>>>

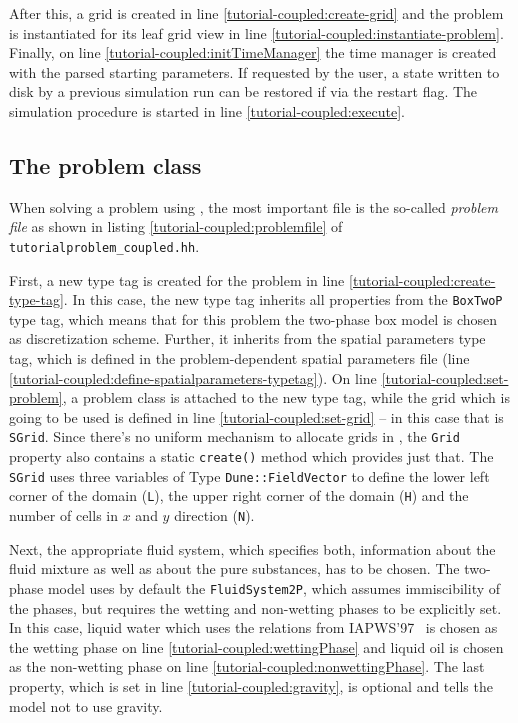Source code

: After this, a grid is created in line
\ref{tutorial-coupled:create-grid} and the problem is instantiated for
its leaf grid view in line \ref{tutorial-coupled:instantiate-problem}.
Finally, on line \ref{tutorial-coupled:initTimeManager} the time
manager is created with the parsed starting parameters. If requested by
the user, a state written to disk by a previous simulation run can be 
restored if via the restart flag.
The simulation procedure is started in line
\ref{tutorial-coupled:execute}.

\subsection{The problem class}

When solving a problem using \Dumux, the most important file is the
so-called \textit{problem file} as shown in listing
\ref{tutorial-coupled:problemfile} of
\texttt{tutorialproblem\_coupled.hh}.

\begin{lst}\label{tutorial-coupled:problemfile} \mbox{}

\end{lst}

First, a new type tag is created for the problem in line
\ref{tutorial-coupled:create-type-tag}.  In this case, the new type
tag inherits all properties from the \texttt{BoxTwoP} type tag,
which means that for this problem the two-phase box model is chosen as
discretization scheme. Further, it inherits from the spatial parameters type tag,
 which is defined in the problem-dependent spatial parameters file (line \ref{tutorial-coupled:define-spatialparameters-typetag}). 
On line \ref{tutorial-coupled:set-problem}, a
problem class is attached to the new type tag, while the grid which
is going to be used is defined in line \ref{tutorial-coupled:set-grid} --
in this case that is  \texttt{SGrid}.  Since there's no uniform
mechanism to allocate grids in \Dune, the \texttt{Grid} property also contains
a static \texttt{create()} method which provides just that. The  \texttt{SGrid} uses three variables of 
Type \texttt{Dune::FieldVector} to define the lower left corner of the domain 
(\texttt{L}), the upper right corner of the domain (\texttt{H}) and the number 
of cells in $x$ and $y$ direction (\texttt{N}). 

Next, the appropriate fluid system, which specifies both, information about
the fluid mixture as well as about the pure substances, has to be chosen. 
The two-phase model uses by default the \texttt{FluidSystem2P}, which assumes 
immiscibility of the phases, but requires the wetting and non-wetting phases
to be explicitly set. In this case, liquid water which uses the relations from 
IAPWS'97~\cite{IAPWS1997} is chosen as the wetting phase on line
\ref{tutorial-coupled:wettingPhase} and liquid oil is chosen as the 
non-wetting phase on line \ref{tutorial-coupled:nonwettingPhase}. 
The last property, which is set in line
\ref{tutorial-coupled:gravity}, is optional and tells the model not to
use gravity.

<<<

What to produce: Images stay out; everything else in the records must be given again exactly.

Answer to this problem:
Source code

: After this, a grid is created in line
\ref{tutorial-coupled:create-grid} and the problem is instantiated for
its leaf grid view in line \ref{tutorial-coupled:instantiate-problem}.
Finally, on line \ref{tutorial-coupled:initTimeManager} the time
manager is created with the parsed starting parameters. If requested by
the user, a state written to disk by a previous simulation run can be 
restored if via the restart flag.
The simulation procedure is started in line
\ref{tutorial-coupled:execute}.

\subsection{The problem class}

When solving a problem using \Dumux, the most important file is the
so-called \textit{problem file} as shown in listing
\ref{tutorial-coupled:problemfile} of
\texttt{tutorialproblem\_coupled.hh}.

\begin{lst}\label{tutorial-coupled:problemfile} \mbox{}

\end{lst}

First, a new type tag is created for the problem in line
\ref{tutorial-coupled:create-type-tag}.  In this case, the new type
tag inherits all properties from the \texttt{BoxTwoP} type tag,
which means that for this problem the two-phase box model is chosen as
discretization scheme. Further, it inherits from the spatial parameters type tag,
 which is defined in the problem-dependent spatial parameters file (line \ref{tutorial-coupled:define-spatialparameters-typetag}). 
On line \ref{tutorial-coupled:set-problem}, a
problem class is attached to the new type tag, while the grid which
is going to be used is defined in line \ref{tutorial-coupled:set-grid} --
in this case that is  \texttt{SGrid}.  Since there's no uniform
mechanism to allocate grids in \Dune, the \texttt{Grid} property also contains
a static \texttt{create()} method which provides just that. The  \texttt{SGrid} uses three variables of 
Type \texttt{Dune::FieldVector} to define the lower left corner of the domain 
(\texttt{L}), the upper right corner of the domain (\texttt{H}) and the number 
of cells in $x$ and $y$ direction (\texttt{N}). 

Next, the appropriate fluid system, which specifies both, information about
the fluid mixture as well as about the pure substances, has to be chosen. 
The two-phase model uses by default the \texttt{FluidSystem2P}, which assumes 
immiscibility of the phases, but requires the wetting and non-wetting phases
to be explicitly set. In this case, liquid water which uses the relations from 
IAPWS'97~\cite{IAPWS1997} is chosen as the wetting phase on line
\ref{tutorial-coupled:wettingPhase} and liquid oil is chosen as the 
non-wetting phase on line \ref{tutorial-coupled:nonwettingPhase}. 
The last property, which is set in line
\ref{tutorial-coupled:gravity}, is optional and tells the model not to
use gravity.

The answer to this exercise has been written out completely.